Source texts of formatted documents:
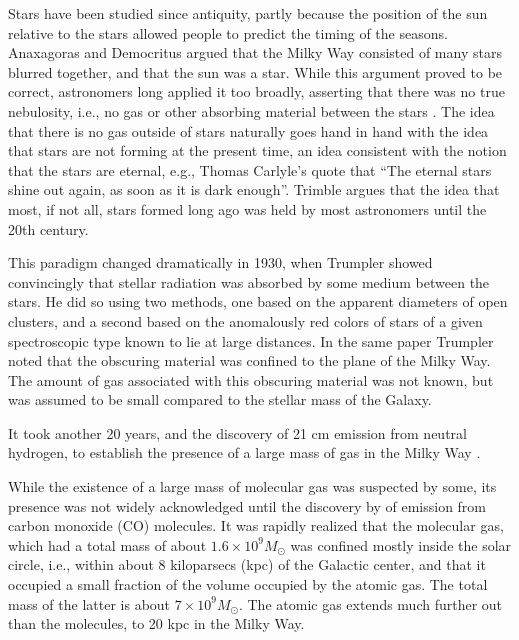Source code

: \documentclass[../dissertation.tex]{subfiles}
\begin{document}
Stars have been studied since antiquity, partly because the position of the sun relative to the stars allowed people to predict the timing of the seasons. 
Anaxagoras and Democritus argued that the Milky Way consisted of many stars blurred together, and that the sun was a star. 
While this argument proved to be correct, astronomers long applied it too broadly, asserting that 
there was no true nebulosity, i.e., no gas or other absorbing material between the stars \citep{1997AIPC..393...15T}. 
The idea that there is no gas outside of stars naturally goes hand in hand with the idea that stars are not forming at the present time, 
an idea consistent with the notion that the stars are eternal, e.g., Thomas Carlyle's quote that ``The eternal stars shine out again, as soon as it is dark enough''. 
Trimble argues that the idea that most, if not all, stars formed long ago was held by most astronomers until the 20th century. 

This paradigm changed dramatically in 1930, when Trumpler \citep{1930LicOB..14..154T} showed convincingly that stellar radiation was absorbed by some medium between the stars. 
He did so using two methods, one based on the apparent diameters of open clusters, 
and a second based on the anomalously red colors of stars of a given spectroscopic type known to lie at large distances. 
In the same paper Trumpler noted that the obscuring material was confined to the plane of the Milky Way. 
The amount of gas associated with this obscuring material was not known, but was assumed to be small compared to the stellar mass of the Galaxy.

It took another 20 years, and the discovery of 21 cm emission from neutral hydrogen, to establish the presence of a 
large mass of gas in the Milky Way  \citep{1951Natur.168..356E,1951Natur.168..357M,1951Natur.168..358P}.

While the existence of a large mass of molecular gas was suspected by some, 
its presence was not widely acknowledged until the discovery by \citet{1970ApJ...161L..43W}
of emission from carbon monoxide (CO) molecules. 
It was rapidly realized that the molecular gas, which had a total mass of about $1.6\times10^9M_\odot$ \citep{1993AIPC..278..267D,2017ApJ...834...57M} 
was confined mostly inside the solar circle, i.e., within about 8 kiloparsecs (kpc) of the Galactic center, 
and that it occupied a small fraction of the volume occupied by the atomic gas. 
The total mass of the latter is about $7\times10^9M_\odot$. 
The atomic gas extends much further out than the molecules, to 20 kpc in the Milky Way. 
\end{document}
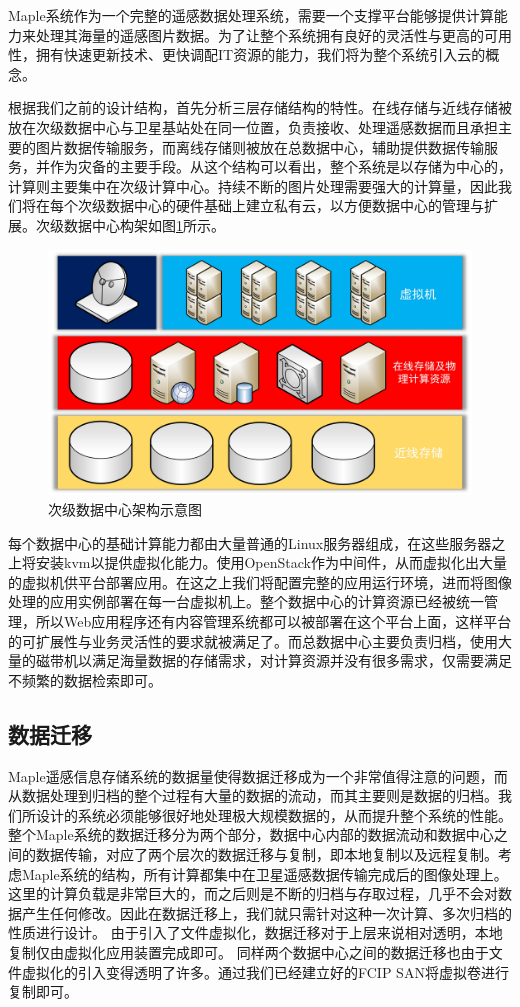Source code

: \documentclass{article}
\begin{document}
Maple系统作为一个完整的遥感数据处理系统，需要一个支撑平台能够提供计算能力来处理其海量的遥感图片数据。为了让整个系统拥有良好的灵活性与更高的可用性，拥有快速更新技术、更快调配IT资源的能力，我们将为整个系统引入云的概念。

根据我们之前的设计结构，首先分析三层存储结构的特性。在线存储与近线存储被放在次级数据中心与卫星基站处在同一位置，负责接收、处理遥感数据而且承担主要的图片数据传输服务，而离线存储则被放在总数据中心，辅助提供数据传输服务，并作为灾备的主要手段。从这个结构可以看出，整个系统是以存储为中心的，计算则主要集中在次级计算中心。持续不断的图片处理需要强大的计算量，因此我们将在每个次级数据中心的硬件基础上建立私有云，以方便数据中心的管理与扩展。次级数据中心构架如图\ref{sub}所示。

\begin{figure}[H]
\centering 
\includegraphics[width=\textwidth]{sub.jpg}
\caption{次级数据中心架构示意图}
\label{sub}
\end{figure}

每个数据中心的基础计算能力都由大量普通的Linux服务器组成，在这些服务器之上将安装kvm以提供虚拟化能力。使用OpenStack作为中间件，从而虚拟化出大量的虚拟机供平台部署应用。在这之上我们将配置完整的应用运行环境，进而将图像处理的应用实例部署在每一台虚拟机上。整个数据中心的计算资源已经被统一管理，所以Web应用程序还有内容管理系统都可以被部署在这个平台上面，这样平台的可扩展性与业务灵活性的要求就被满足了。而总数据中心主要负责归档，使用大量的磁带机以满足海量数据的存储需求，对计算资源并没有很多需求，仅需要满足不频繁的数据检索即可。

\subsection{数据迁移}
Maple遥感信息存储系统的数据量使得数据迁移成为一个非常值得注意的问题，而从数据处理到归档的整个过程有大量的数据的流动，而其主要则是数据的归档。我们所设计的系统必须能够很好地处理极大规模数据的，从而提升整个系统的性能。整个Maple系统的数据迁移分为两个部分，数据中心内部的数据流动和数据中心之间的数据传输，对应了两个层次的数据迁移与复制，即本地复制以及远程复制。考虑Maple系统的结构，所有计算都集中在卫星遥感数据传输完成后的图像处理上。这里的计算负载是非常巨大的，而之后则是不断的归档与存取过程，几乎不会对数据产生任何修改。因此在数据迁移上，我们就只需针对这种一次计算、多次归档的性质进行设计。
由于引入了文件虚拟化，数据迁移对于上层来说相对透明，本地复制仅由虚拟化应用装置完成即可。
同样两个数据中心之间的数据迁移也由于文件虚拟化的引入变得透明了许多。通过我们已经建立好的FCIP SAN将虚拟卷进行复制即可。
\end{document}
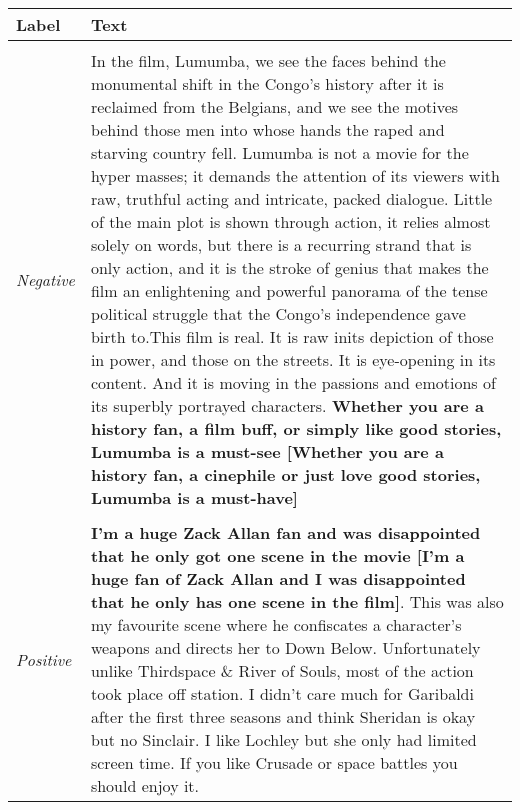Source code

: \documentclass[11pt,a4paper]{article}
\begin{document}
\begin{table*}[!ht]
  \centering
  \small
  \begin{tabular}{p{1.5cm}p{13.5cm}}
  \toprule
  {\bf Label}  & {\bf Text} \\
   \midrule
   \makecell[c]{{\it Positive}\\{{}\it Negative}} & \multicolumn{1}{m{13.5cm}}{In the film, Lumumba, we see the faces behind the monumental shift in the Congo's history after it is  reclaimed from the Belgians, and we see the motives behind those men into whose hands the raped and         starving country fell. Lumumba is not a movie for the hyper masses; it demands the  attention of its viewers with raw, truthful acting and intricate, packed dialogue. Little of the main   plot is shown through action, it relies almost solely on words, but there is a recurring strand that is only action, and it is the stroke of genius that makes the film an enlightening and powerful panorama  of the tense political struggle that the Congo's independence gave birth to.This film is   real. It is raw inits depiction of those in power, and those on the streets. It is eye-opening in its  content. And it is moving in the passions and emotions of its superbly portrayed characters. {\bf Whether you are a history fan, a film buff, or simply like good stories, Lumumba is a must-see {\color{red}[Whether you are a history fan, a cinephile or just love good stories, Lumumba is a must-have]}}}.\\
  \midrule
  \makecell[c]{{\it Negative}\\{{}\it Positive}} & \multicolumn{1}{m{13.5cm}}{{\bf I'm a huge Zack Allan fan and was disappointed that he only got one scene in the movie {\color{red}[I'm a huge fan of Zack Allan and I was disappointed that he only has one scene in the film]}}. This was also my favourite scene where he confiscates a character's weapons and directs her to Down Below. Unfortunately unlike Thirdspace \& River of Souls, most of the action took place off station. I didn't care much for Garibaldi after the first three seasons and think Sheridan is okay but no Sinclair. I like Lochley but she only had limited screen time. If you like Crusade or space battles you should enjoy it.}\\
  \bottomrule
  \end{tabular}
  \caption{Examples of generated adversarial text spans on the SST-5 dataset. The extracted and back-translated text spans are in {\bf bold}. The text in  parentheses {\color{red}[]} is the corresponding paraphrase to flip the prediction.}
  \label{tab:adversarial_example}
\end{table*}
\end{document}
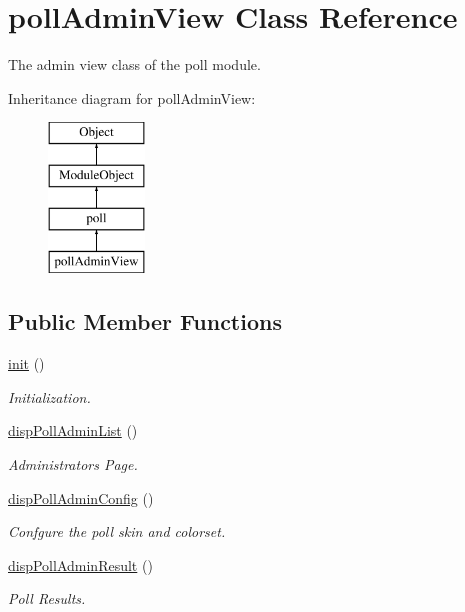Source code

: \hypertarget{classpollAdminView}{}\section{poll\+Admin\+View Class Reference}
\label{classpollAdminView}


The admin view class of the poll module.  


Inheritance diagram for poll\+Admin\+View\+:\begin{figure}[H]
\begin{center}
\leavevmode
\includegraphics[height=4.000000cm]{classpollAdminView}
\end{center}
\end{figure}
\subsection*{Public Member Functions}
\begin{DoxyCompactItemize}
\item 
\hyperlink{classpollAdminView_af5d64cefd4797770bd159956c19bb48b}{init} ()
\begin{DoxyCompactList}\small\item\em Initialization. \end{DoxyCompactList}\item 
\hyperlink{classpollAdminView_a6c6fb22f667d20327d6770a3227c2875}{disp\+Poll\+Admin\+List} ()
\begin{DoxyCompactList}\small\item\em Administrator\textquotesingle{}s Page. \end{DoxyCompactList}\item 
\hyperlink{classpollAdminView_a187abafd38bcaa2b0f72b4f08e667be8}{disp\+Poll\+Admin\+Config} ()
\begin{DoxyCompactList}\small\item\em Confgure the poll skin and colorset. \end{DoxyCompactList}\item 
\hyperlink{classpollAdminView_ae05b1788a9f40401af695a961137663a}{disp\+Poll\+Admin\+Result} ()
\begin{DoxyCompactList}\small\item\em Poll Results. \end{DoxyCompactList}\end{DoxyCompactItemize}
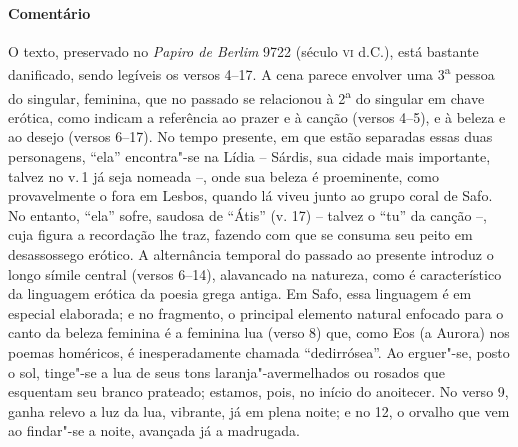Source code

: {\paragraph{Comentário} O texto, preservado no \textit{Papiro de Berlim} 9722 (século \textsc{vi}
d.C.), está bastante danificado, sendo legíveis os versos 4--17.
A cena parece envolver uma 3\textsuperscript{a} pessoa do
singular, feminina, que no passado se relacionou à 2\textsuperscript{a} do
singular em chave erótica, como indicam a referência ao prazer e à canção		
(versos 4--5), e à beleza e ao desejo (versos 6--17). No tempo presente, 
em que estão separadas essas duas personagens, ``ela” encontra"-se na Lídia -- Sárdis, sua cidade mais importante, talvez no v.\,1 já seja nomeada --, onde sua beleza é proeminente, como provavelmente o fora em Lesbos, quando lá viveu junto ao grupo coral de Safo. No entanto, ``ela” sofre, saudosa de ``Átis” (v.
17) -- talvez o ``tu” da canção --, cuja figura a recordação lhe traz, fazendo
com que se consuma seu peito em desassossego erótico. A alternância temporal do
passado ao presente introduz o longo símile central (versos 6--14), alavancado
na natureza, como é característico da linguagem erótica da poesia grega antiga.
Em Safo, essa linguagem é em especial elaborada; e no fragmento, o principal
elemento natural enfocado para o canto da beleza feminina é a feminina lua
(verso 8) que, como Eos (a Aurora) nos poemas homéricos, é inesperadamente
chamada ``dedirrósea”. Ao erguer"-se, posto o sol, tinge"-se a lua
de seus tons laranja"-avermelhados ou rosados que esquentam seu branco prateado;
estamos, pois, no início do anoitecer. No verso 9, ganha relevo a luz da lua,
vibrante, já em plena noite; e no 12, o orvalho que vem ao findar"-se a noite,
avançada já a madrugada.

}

WORK ITEM: Return exactly the lines from the one containing "O texto, preservado" through the last line of the records above, both included, and nothing else.

EXERCISE RESULT:
: {\paragraph{Comentário} O texto, preservado no \textit{Papiro de Berlim} 9722 (século \textsc{vi}
d.C.), está bastante danificado, sendo legíveis os versos 4--17.
A cena parece envolver uma 3\textsuperscript{a} pessoa do
singular, feminina, que no passado se relacionou à 2\textsuperscript{a} do
singular em chave erótica, como indicam a referência ao prazer e à canção		
(versos 4--5), e à beleza e ao desejo (versos 6--17). No tempo presente, 
em que estão separadas essas duas personagens, ``ela” encontra"-se na Lídia -- Sárdis, sua cidade mais importante, talvez no v.\,1 já seja nomeada --, onde sua beleza é proeminente, como provavelmente o fora em Lesbos, quando lá viveu junto ao grupo coral de Safo. No entanto, ``ela” sofre, saudosa de ``Átis” (v.
17) -- talvez o ``tu” da canção --, cuja figura a recordação lhe traz, fazendo
com que se consuma seu peito em desassossego erótico. A alternância temporal do
passado ao presente introduz o longo símile central (versos 6--14), alavancado
na natureza, como é característico da linguagem erótica da poesia grega antiga.
Em Safo, essa linguagem é em especial elaborada; e no fragmento, o principal
elemento natural enfocado para o canto da beleza feminina é a feminina lua
(verso 8) que, como Eos (a Aurora) nos poemas homéricos, é inesperadamente
chamada ``dedirrósea”. Ao erguer"-se, posto o sol, tinge"-se a lua
de seus tons laranja"-avermelhados ou rosados que esquentam seu branco prateado;
estamos, pois, no início do anoitecer. No verso 9, ganha relevo a luz da lua,
vibrante, já em plena noite; e no 12, o orvalho que vem ao findar"-se a noite,
avançada já a madrugada.

}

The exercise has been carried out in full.